Input.
::::

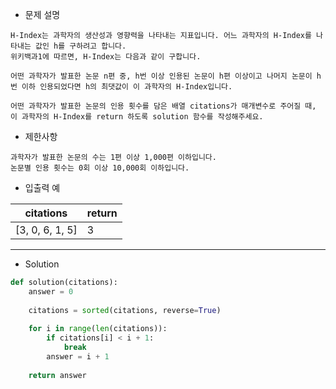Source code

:- 문제 설명

```
H-Index는 과학자의 생산성과 영향력을 나타내는 지표입니다. 어느 과학자의 H-Index를 나타내는 값인 h를 구하려고 합니다.
위키백과1에 따르면, H-Index는 다음과 같이 구합니다.

어떤 과학자가 발표한 논문 n편 중, h번 이상 인용된 논문이 h편 이상이고 나머지 논문이 h번 이하 인용되었다면 h의 최댓값이 이 과학자의 H-Index입니다.

어떤 과학자가 발표한 논문의 인용 횟수를 담은 배열 citations가 매개변수로 주어질 때,
이 과학자의 H-Index를 return 하도록 solution 함수를 작성해주세요.
```

- 제한사항

```
과학자가 발표한 논문의 수는 1편 이상 1,000편 이하입니다.
논문별 인용 횟수는 0회 이상 10,000회 이하입니다.
```

- 입출력 예

| citations |	return |
| --- | --- |
| [3, 0, 6, 1, 5] |	3 |

---

- Solution

```py
def solution(citations):
    answer = 0
    
    citations = sorted(citations, reverse=True)
    
    for i in range(len(citations)):
        if citations[i] < i + 1:
            break
        answer = i + 1
    
    return answer
```

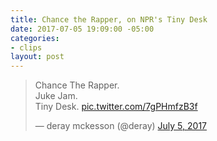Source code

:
 ```yaml
---
title: Chance the Rapper, on NPR's Tiny Desk
date: 2017-07-05 19:09:00 -05:00
categories:
- clips
layout: post
---
```


<blockquote class="twitter-tweet" data-lang="en"><p lang="en" dir="ltr">Chance The Rapper. <br>Juke Jam. <br>Tiny Desk. <a href="https://t.co/7gPHmfzB3f">pic.twitter.com/7gPHmfzB3f</a></p>&mdash; deray mckesson (@deray) <a href="https://twitter.com/deray/status/882749150043021312">July 5, 2017</a></blockquote>
<script async src="//platform.twitter.com/widgets.js" charset="utf-8"></script>
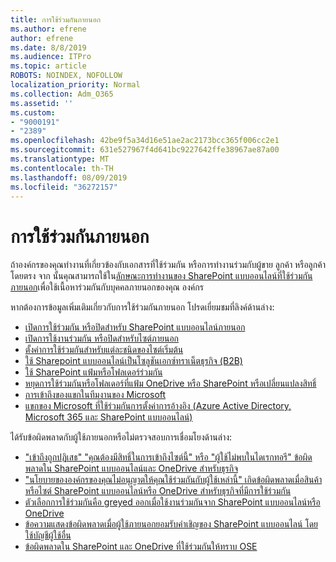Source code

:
```yaml
---
title: การใช้ร่วมกันภายนอก
ms.author: efrene
author: efrene
ms.date: 8/8/2019
ms.audience: ITPro
ms.topic: article
ROBOTS: NOINDEX, NOFOLLOW
localization_priority: Normal
ms.collection: Adm_O365
ms.assetid: ''
ms.custom:
- "9000191"
- "2389"
ms.openlocfilehash: 42be9f5a34d16e51ae2ac2173bcc365f006cc2e1
ms.sourcegitcommit: 631e527967f4d641bc9227642ffe38967ae87a00
ms.translationtype: MT
ms.contentlocale: th-TH
ms.lasthandoff: 08/09/2019
ms.locfileid: "36272157"
---
```

# <a name="external-sharing"></a>การใช้ร่วมกันภายนอก

ถ้าองค์กรของคุณทำงานที่เกี่ยวข้องกับเอกสารที่ใช้ร่วมกัน หรือการทำงานร่วมกับผู้ขาย ลูกค้า หรือลูกค้าโดยตรง จาก นั้นคุณสามารถใช้ใน[ลักษณะการทำงานของ SharePoint แบบออนไลน์ที่ใช้ร่วมกันภายนอก](https://docs.microsoft.com/sharepoint/external-sharing-overview)เพื่อใช้เนื้อหาร่วมกันกับบุคคลภายนอกของคุณ องค์กร

หากต้องการข้อมูลเพิ่มเติมเกี่ยวกับการใช้ร่วมกันภายนอก โปรดเยี่ยมชมที่ลิงค์ด้านล่าง:

- [เปิดการใช้ร่วมกัน หรือปิดสำหรับ SharePoint แบบออนไลน์ภายนอก](https://docs.microsoft.com/sharepoint/turn-external-sharing-on-or-off)
- [เปิดการใช้งานร่วมกัน หรือปิดสำหรับไซต์ภายนอก](https://docs.microsoft.com/sharepoint/change-external-sharing-site)
- [ตั้งค่าการใช้ร่วมกันสำหรับแต่ละชนิดของไซต์เริ่มต้น](https://docs.microsoft.com/Office365/Enterprise/microsoft-365-guest-settings#sharepoint-site-level)
- [ใช้ Sharepoint แบบออนไลน์เป็นโซลูชันเอกซ์ทราเน็ตธุรกิจ (B2B)](https://docs.microsoft.com/sharepoint/create-b2b-extranet)
- [ใช้ SharePoint แฟ้มหรือโฟลเดอร์ร่วมกัน](https://support.office.com/article/share-sharepoint-files-or-folders-1fe37332-0f9a-4719-970e-d2578da4941c)
- [หยุดการใช้ร่วมกันหรือโฟลเดอร์ที่แฟ้ม OneDrive หรือ SharePoint หรือเปลี่ยนแปลงสิทธิ์](https://support.office.com/article/stop-sharing-onedrive-or-sharepoint-files-or-folders-or-change-permissions-0a36470f-d7fe-40a0-bd74-0ac6c1e13323?ui=en-US&rs=en-US&ad=US)
- [การเข้าถึงของแขกในทีมงานของ Microsoft](https://docs.microsoft.com/MicrosoftTeams/guest-access)
- [แขกของ Microsoft ที่ใช้ร่วมกันการตั้งค่าการอ้างอิง (Azure Active Directory, Microsoft 365 และ SharePoint แบบออนไลน์)](https://docs.microsoft.com/Office365/Enterprise/microsoft-365-guest-settings)

ได้รับข้อผิดพลาดกับผู้ใช้ภายนอกหรือไม่ตรวจสอบการเชื่อมโยงด้านล่าง:

- ["เข้าถึงถูกปฏิเสธ" "คุณต้องมีสิทธิ์ในการเข้าถึงไซต์นี้" หรือ "ผู้ใช้ไม่พบในไดเรกทอรี" ข้อผิดพลาดใน SharePoint แบบออนไลน์และ OneDrive สำหรับธุรกิจ](https://docs.microsoft.com/sharepoint/support/administration/access-denied-or-need-permission-error-sharepoint-online-or-onedrive-for-business)
- ["นโยบายขององค์กรของคุณไม่อนุญาตให้คุณใช้ร่วมกันกับผู้ใช้เหล่านี้" เกิดข้อผิดพลาดเมื่อสินค้าหรือไซต์ SharePoint แบบออนไลน์หรือ OneDrive สำหรับธุรกิจที่มีการใช้ร่วมกัน](https://docs.microsoft.com/en-us/sharepoint/support/administration/organization-policies-do-not-allow-you-to-share-with-users-error)
- [ตัวเลือกการใช้ร่วมกันคือ greyed ออกเมื่อใช้งานร่วมกันจาก SharePoint แบบออนไลน์หรือ OneDrive](https://docs.microsoft.com/sharepoint/support/administration/sharing-options-grayed-out-when-sharing-from-sharepoint-online-or-onedrive)
- [ข้อความแสดงข้อผิดพลาดเมื่อผู้ใช้ภายนอกยอมรับคำเชิญของ SharePoint แบบออนไลน์ โดยใช้บัญชีผู้ใช้อื่น](https://support.office.com/article/Error-message-when-an-external-user-accepts-a-SharePoint-Online-invitation-by-using-another-account-f0d34413-ea7c-42c7-a485-c4e5d421e5f0-)
- [ข้อผิดพลาดใน SharePoint และ OneDrive ที่ใช้ร่วมกันให้ทราบ OSE](https://docs.microsoft.com/sharepoint/sharepoint-onedrive-error-message)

::::

Exercise aim. Across the whole listing above, determine how many lines hold the word "return". Only that number is wanted.

Answer space. 3